BALSA est une maison de maroquinerie colombienne de tradition. L’atelier colombien familial travaille un cuir local, tanné sans chrome et des peaux issues de filières d’élevages respectueuses de l’animal. Dans cet article, Victoire questionne la mémoire de sa famille et son rapport au cuir, à travers un objet durable par essence : une sacoche en cuir de plus de 40 ans.
Une brève histoire de ma famille
J’ai appris à voyager avec ma grand-mère paternelle. C’est avec elle que j’ai mes premiers souvenirs de grands trajets en train couchette, que j’ai foulé les pavés londoniens à 7 ans, crapahuté dans les Cinque Terre et traqué les druides jurassiens. Les premiers albums de voyage que j’ai épluché sont les siens : Népal, Birmanie, Norvège, Patagonie. J’ai été biberonnée aux bivouacs et habituée au minimalisme du backpacker. Bien que j’adapte aujourd’hui mes trajets, cette fièvre ne m’a plus quittée.
Est-ce l’observation de l’environnement qui a contribué à mon éveil écologique ?
Est-ce la proximité des façonniers du bout du monde qui a nourrit mon respect pour l’artisanat ?
Ma grand-mère fascinante et adorée n’est plus là pour en parler, mais elle m’a laissé quelques objets en héritage. Un jour enfant, alors que j’avais besoin d’un bagage de la taille d’un cartable, elle a sorti une sacoche en cuir couleur chocolat, élimée, vieillie par les années et les kilomètres de bourlingue. À l’extérieur, un vieil autocollant corné et jaunie indiquait dans une police désuète : Hôtel de l’Anapurna, Khatmandu. J’avais grimacé devant cette relique défraîchie avant d’en arracher le sticker comme un vulgaire cheveu blanc, provoquant chez elle un « Non ! » aussi désespéré que résigné devant mon acte irréversible. L’Anapurna, c’est l’endroit où elle se trouvait en 1984. Ce sac, elle l’avait acheté pour transporter son matériel photo, des papiers et quelques souvenirs glanés en redescendant de l’ascension de sa vie, après plusieurs jours de grimpe et nuits en campements d’étapes. Un cuir épais, un rien rugueux, des coutures serrées et des finitions prêtes à toutes les conditions climatiques des sommets hostiles. 15 ans après, il avait sa mémoire dans la peau. Plus sensé, riche et écolo que tout ce que ses homologues en polyester griffés d’une marque en virgule pourraient jamais égaler. Les mêmes sur lesquels je jetais mon dévolu à l’époque, pourtant.

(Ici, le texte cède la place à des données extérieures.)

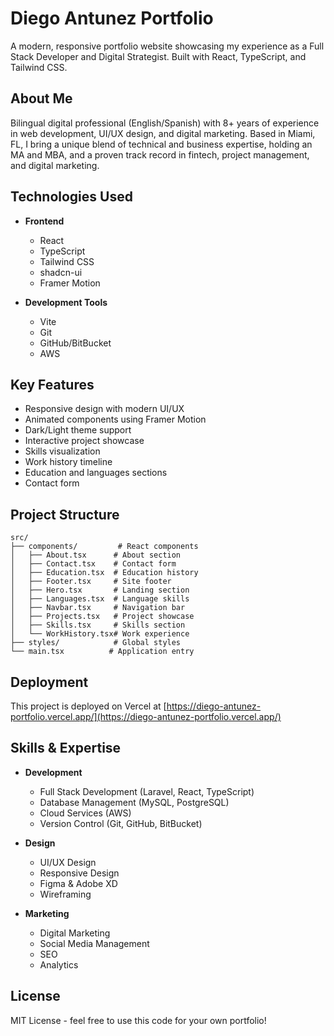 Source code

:# Diego Antunez Portfolio

A modern, responsive portfolio website showcasing my experience as a Full Stack Developer and Digital Strategist. Built with React, TypeScript, and Tailwind CSS.

## About Me

Bilingual digital professional (English/Spanish) with 8+ years of experience in web development, UI/UX design, and digital marketing. Based in Miami, FL, I bring a unique blend of technical and business expertise, holding an MA and MBA, and a proven track record in fintech, project management, and digital marketing.

## Technologies Used

- **Frontend**
  - React
  - TypeScript
  - Tailwind CSS
  - shadcn-ui
  - Framer Motion

- **Development Tools**
  - Vite
  - Git
  - GitHub/BitBucket
  - AWS

## Key Features

- Responsive design with modern UI/UX
- Animated components using Framer Motion
- Dark/Light theme support
- Interactive project showcase
- Skills visualization
- Work history timeline
- Education and languages sections
- Contact form

## Project Structure

```
src/
├── components/         # React components
│   ├── About.tsx      # About section
│   ├── Contact.tsx    # Contact form
│   ├── Education.tsx  # Education history
│   ├── Footer.tsx     # Site footer
│   ├── Hero.tsx       # Landing section
│   ├── Languages.tsx  # Language skills
│   ├── Navbar.tsx     # Navigation bar
│   ├── Projects.tsx   # Project showcase
│   ├── Skills.tsx     # Skills section
│   └── WorkHistory.tsx# Work experience
├── styles/            # Global styles
└── main.tsx          # Application entry
```

## Deployment

This project is deployed on Vercel at [https://diego-antunez-portfolio.vercel.app/](https://diego-antunez-portfolio.vercel.app/)

## Skills & Expertise

- **Development**
  - Full Stack Development (Laravel, React, TypeScript)
  - Database Management (MySQL, PostgreSQL)
  - Cloud Services (AWS)
  - Version Control (Git, GitHub, BitBucket)

- **Design**
  - UI/UX Design
  - Responsive Design
  - Figma & Adobe XD
  - Wireframing

- **Marketing**
  - Digital Marketing
  - Social Media Management
  - SEO
  - Analytics

## License

MIT License - feel free to use this code for your own portfolio!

14 ans qu’elle n’est plus là et que je voyage en son nom. J’ai appris des objets qui traversent le temps qu’ils portent l’âme de ceux qui le font et la mémoire de ceux qui les possèdent, avant qu’ils ne nous soient transmis pour le meilleur du souvenir et des expériences à venir. C’est pour cette raison là je crois, que j’ai fait du durable mon cheval de bataille. Parce que l’intensité se dilue dans l’instantanéité, et que diluer notre existence déjà si courte, c’est se condamner à l’infinitésimal.
Porte-document Sencillo Cognac – 195€
Qu’est-ce qui fait sens pour moi ?
Quand la marque Balsa a toqué chez The Good Goods, j’ai d’abord tiqué. Du cuir, que faire ? Où en suis-je de mes quêtes insolubles :
Qui du cuir ou polyuréthane est le plus délétère pour l’environnement ?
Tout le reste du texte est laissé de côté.